Floods, storms, droughts, fire? They appear to be getting worse.

More restrictive codes designed for better fireproofing buildings, for instance, can solve a number of problems in California in fire prone areas. Another thing that has a political solution is forest management. Lack of water can be solved by desalination, which becomes an energy problem rather than a water one. Very dry areas can benefit from solar panels because they reduce water loss from evaporation, thus reducing the pressure on water supplies.

It is expensive, but that's another problem.

CalRobert 20 hours ago

Seems like having the ocean at your door would be bad for the structure?
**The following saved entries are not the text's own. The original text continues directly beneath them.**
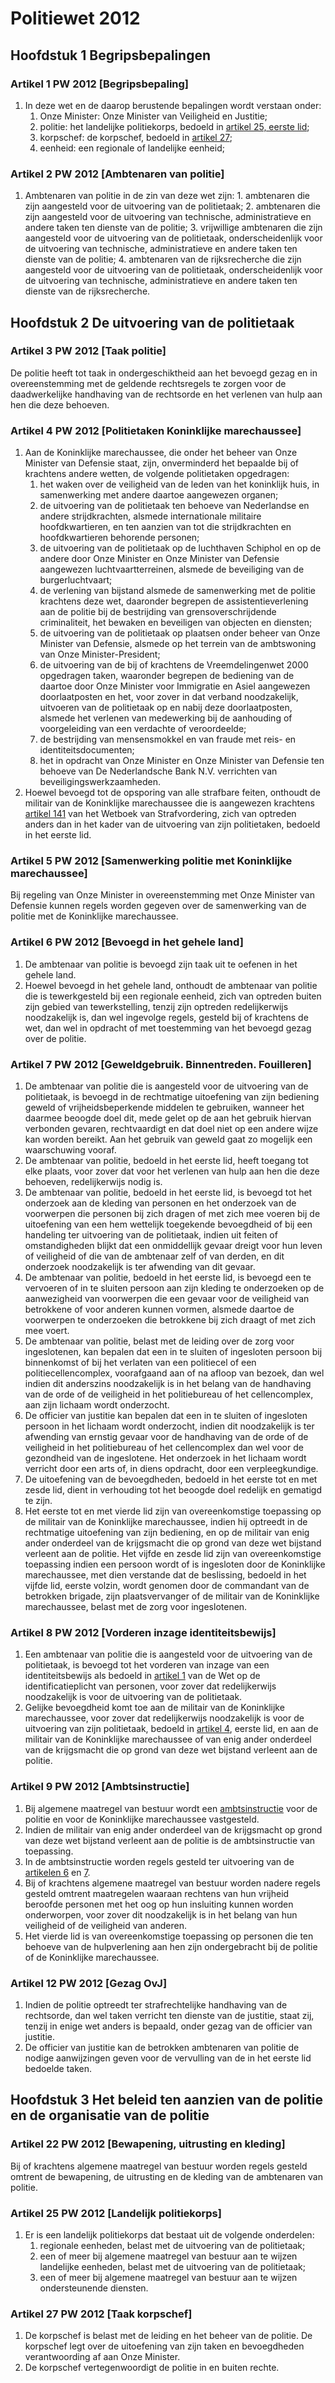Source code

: # Politiewet 2012

## Hoofdstuk 1 Begripsbepalingen

### Artikel 1 PW 2012 [Begripsbepaling]

1. In deze wet en de daarop berustende bepalingen wordt verstaan onder:
    1. Onze Minister: Onze Minister van Veiligheid en Justitie;
    2. politie: het landelijke politiekorps, bedoeld in [artikel 25, eerste lid](#artikel-25-pw-2012-landelijk-politiekorps);
    3. korpschef: de korpschef, bedoeld in [artikel 27](#artikel-27-pw-2012-taak-korpschef);
    4. eenheid: een regionale of landelijke eenheid;

### Artikel 2 PW 2012 [Ambtenaren van politie]

1. Ambtenaren van politie in de zin van deze wet zijn: 1. ambtenaren die zijn aangesteld voor de uitvoering van de politietaak; 2. ambtenaren die zijn aangesteld voor de uitvoering van technische, administratieve en andere taken ten dienste van de politie; 3. vrijwillige ambtenaren die zijn aangesteld voor de uitvoering van de politietaak, onderscheidenlijk voor de uitvoering van technische, administratieve en andere taken ten dienste van de politie; 4.
   ambtenaren van de rijksrecherche die zijn aangesteld voor de uitvoering van de politietaak, onderscheidenlijk voor de uitvoering van technische, administratieve en andere taken ten dienste van de rijksrecherche.

## Hoofdstuk 2 De uitvoering van de politietaak

### Artikel 3 PW 2012 [Taak politie]

De politie heeft tot taak in ondergeschiktheid aan het bevoegd gezag en in overeenstemming met de geldende rechtsregels te zorgen voor de daadwerkelijke handhaving van de rechtsorde en het verlenen van hulp aan hen die deze behoeven.

### Artikel 4 PW 2012 [Politietaken Koninklijke marechaussee]

1. Aan de Koninklijke marechaussee, die onder het beheer van Onze Minister van Defensie staat, zijn, onverminderd het bepaalde bij of krachtens andere wetten, de volgende politietaken opgedragen:
    1. het waken over de veiligheid van de leden van het koninklijk huis, in samenwerking met andere daartoe aangewezen organen;
    2. de uitvoering van de politietaak ten behoeve van Nederlandse en andere strijdkrachten, alsmede internationale militaire hoofdkwartieren, en ten aanzien van tot die strijdkrachten en hoofdkwartieren behorende personen;
    3. de uitvoering van de politietaak op de luchthaven Schiphol en op de andere door Onze Minister en Onze Minister van Defensie aangewezen luchtvaartterreinen, alsmede de beveiliging van de burgerluchtvaart;
    4. de verlening van bijstand alsmede de samenwerking met de politie krachtens deze wet, daaronder begrepen de assistentieverlening aan de politie bij de bestrijding van grensoverschrijdende criminaliteit, het bewaken en beveiligen van objecten en diensten;
    5. de uitvoering van de politietaak op plaatsen onder beheer van Onze Minister van Defensie, alsmede op het terrein van de ambtswoning van Onze Minister-President;
    6. de uitvoering van de bij of krachtens de Vreemdelingenwet 2000 opgedragen taken, waaronder begrepen de bediening van de daartoe door Onze Minister voor Immigratie en Asiel aangewezen doorlaatposten en het, voor zover in dat verband noodzakelijk, uitvoeren van de politietaak op en nabij deze doorlaatposten, alsmede het verlenen van medewerking bij de aanhouding of voorgeleiding van een verdachte of veroordeelde;
    7. de bestrijding van mensensmokkel en van fraude met reis- en identiteitsdocumenten;
    8. het in opdracht van Onze Minister en Onze Minister van Defensie ten behoeve van De Nederlandsche Bank N.V. verrichten van beveiligingswerkzaamheden.
2. Hoewel bevoegd tot de opsporing van alle strafbare feiten, onthoudt de militair van de Koninklijke marechaussee die is aangewezen krachtens [artikel 141](wetboek-van-strafvordering.md#artikel-141-wvsv-algemene-opsporingsbevoegdheid) van het Wetboek van Strafvordering, zich van optreden anders dan in het kader van de uitvoering van zijn politietaken, bedoeld in het eerste lid.

### Artikel 5 PW 2012 [Samenwerking politie met Koninklijke marechaussee]

Bij regeling van Onze Minister in overeenstemming met Onze Minister van Defensie kunnen regels worden gegeven over de samenwerking van de politie met de Koninklijke marechaussee.

### Artikel 6 PW 2012 [Bevoegd in het gehele land]

1. De ambtenaar van politie is bevoegd zijn taak uit te oefenen in het gehele land.
2. Hoewel bevoegd in het gehele land, onthoudt de ambtenaar van politie die is tewerkgesteld bij een regionale eenheid, zich van optreden buiten zijn gebied van tewerkstelling, tenzij zijn optreden redelijkerwijs noodzakelijk is, dan wel ingevolge regels, gesteld bij of krachtens de wet, dan wel in opdracht of met toestemming van het bevoegd gezag over de politie.

### Artikel 7 PW 2012 [Geweldgebruik. Binnentreden. Fouilleren]

1. De ambtenaar van politie die is aangesteld voor de uitvoering van de politietaak, is bevoegd in de rechtmatige uitoefening van zijn bediening geweld of vrijheidsbeperkende middelen te gebruiken, wanneer het daarmee beoogde doel dit, mede gelet op de aan het gebruik hiervan verbonden gevaren, rechtvaardigt en dat doel niet op een andere wijze kan worden bereikt. Aan het gebruik van geweld gaat zo mogelijk een waarschuwing vooraf.
2. De ambtenaar van politie, bedoeld in het eerste lid, heeft toegang tot elke plaats, voor zover dat voor het verlenen van hulp aan hen die deze behoeven, redelijkerwijs nodig is.
3. De ambtenaar van politie, bedoeld in het eerste lid, is bevoegd tot het onderzoek aan de kleding van personen en het onderzoek van de voorwerpen die personen bij zich dragen of met zich mee voeren bij de uitoefening van een hem wettelijk toegekende bevoegdheid of bij een handeling ter uitvoering van de politietaak, indien uit feiten of omstandigheden blijkt dat een onmiddellijk gevaar dreigt voor hun leven of veiligheid of die van de ambtenaar zelf of van derden, en dit onderzoek noodzakelijk is ter afwending van dit gevaar.
4. De ambtenaar van politie, bedoeld in het eerste lid, is bevoegd een te vervoeren of in te sluiten persoon aan zijn kleding te onderzoeken op de aanwezigheid van voorwerpen die een gevaar voor de veiligheid van betrokkene of voor anderen kunnen vormen, alsmede daartoe de voorwerpen te onderzoeken die betrokkene bij zich draagt of met zich mee voert.
5. De ambtenaar van politie, belast met de leiding over de zorg voor ingeslotenen, kan bepalen dat een in te sluiten of ingesloten persoon bij binnenkomst of bij het verlaten van een politiecel of een politiecellencomplex, voorafgaand aan of na afloop van bezoek, dan wel indien dit anderszins noodzakelijk is in het belang van de handhaving van de orde of de veiligheid in het politiebureau of het cellencomplex, aan zijn lichaam wordt onderzocht.
6. De officier van justitie kan bepalen dat een in te sluiten of ingesloten persoon in het lichaam wordt onderzocht, indien dit noodzakelijk is ter afwending van ernstig gevaar voor de handhaving van de orde of de veiligheid in het politiebureau of het cellencomplex dan wel voor de gezondheid van de ingeslotene. Het onderzoek in het lichaam wordt verricht door een arts of, in diens opdracht, door een verpleegkundige.
7. De uitoefening van de bevoegdheden, bedoeld in het eerste tot en met zesde lid, dient in verhouding tot het beoogde doel redelijk en gematigd te zijn.
8. Het eerste tot en met vierde lid zijn van overeenkomstige toepassing op de militair van de Koninklijke marechaussee, indien hij optreedt in de rechtmatige uitoefening van zijn bediening, en op de militair van enig ander onderdeel van de krijgsmacht die op grond van deze wet bijstand verleent aan de politie. Het vijfde en zesde lid zijn van overeenkomstige toepassing indien een persoon wordt of is ingesloten door de Koninklijke marechaussee, met dien verstande dat de beslissing, bedoeld in het vijfde lid, eerste volzin, wordt genomen door de commandant van de betrokken brigade, zijn plaatsvervanger of de militair van de Koninklijke marechaussee, belast met de zorg voor ingeslotenen.

### Artikel 8 PW 2012 [Vorderen inzage identiteitsbewijs]

1. Een ambtenaar van politie die is aangesteld voor de uitvoering van de politietaak, is bevoegd tot het vorderen van inzage van een identiteitsbewijs als bedoeld in [artikel 1](wet-op-de-identificatieplicht#artikel-1-wid) van de Wet op de identificatieplicht van personen, voor zover dat redelijkerwijs noodzakelijk is voor de uitvoering van de politietaak.
2. Gelijke bevoegdheid komt toe aan de militair van de Koninklijke marechaussee, voor zover dat redelijkerwijs noodzakelijk is voor de uitvoering van zijn politietaak, bedoeld in [artikel 4](#artikel-4-pw-2012-politietaken-koninklijke-marechaussee), eerste lid, en aan de militair van de Koninklijke marechaussee of van enig ander onderdeel van de krijgsmacht die op grond van deze wet bijstand verleent aan de politie.

### Artikel 9 PW 2012 [Ambtsinstructie]

1. Bij algemene maatregel van bestuur wordt een [ambtsinstructie](ambtsinstructie.md) voor de politie en voor de Koninklijke marechaussee vastgesteld.
2. Indien de militair van enig ander onderdeel van de krijgsmacht op grond van deze wet bijstand verleent aan de politie is de ambtsinstructie van toepassing.
3. In de ambtsinstructie worden regels gesteld ter uitvoering van de [artikelen 6](#artikel-6-pw-2012-bevoegd-in-het-gehele-land) en [7](#artikel-7-pw-2012-geweldgebruik-binnentreden-fouilleren).
4. Bij of krachtens algemene maatregel van bestuur worden nadere regels gesteld omtrent maatregelen waaraan rechtens van hun vrijheid beroofde personen met het oog op hun insluiting kunnen worden onderworpen, voor zover dit noodzakelijk is in het belang van hun veiligheid of de veiligheid van anderen.
5. Het vierde lid is van overeenkomstige toepassing op personen die ten behoeve van de hulpverlening aan hen zijn ondergebracht bij de politie of de Koninklijke marechaussee.

### Artikel 12 PW 2012 [Gezag OvJ]

1. Indien de politie optreedt ter strafrechtelijke handhaving van de rechtsorde, dan wel taken verricht ten dienste van de justitie, staat zij, tenzij in enige wet anders is bepaald, onder gezag van de officier van justitie.
2. De officier van justitie kan de betrokken ambtenaren van politie de nodige aanwijzingen geven voor de vervulling van de in het eerste lid bedoelde taken.

## Hoofdstuk 3 Het beleid ten aanzien van de politie en de organisatie van de politie

### Artikel 22 PW 2012 [Bewapening, uitrusting en kleding]

Bij of krachtens algemene maatregel van bestuur worden regels gesteld omtrent de bewapening, de uitrusting en de kleding van de ambtenaren van politie.

### Artikel 25 PW 2012 [Landelijk politiekorps]

1. Er is een landelijk politiekorps dat bestaat uit de volgende onderdelen:
    1. regionale eenheden, belast met de uitvoering van de politietaak;
    2. een of meer bij algemene maatregel van bestuur aan te wijzen landelijke eenheden, belast met de uitvoering van de politietaak;
    3. een of meer bij algemene maatregel van bestuur aan te wijzen ondersteunende diensten.

### Artikel 27 PW 2012 [Taak korpschef]

1. De korpschef is belast met de leiding en het beheer van de politie. De korpschef legt over de uitoefening van zijn taken en bevoegdheden verantwoording af aan Onze Minister.
2. De korpschef vertegenwoordigt de politie in en buiten rechte.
Or burning down in a hot dry period…

  • adrianN 20 hours ago

    Why would a city like London or Paris burn down in a hot dry period?

    • mr_toad 10 hours ago

      London is at much more risk of flooding. Parts of London were built on wetlands not much above sea level, and there’s a big river running right through the middle.

    • snacksmcgee 19 hours ago

      You're refuting a lot of established facts about the risks of climate change, in a way that seems indicative of a certain ideology. Can you explain more what your position is?

      • adrianN 18 hours ago

        My position is that climate change is an existential threat to civilization, but buildings are not at a risk that would make them uninsurable. We build cities both in very wet and very hot and dry climates without much trouble. Those are engineering problems we can solve without much trouble.

helboi4 19 hours ago

You literally pulled this take out of your ass. Water and fire can shockingly ruin buildings.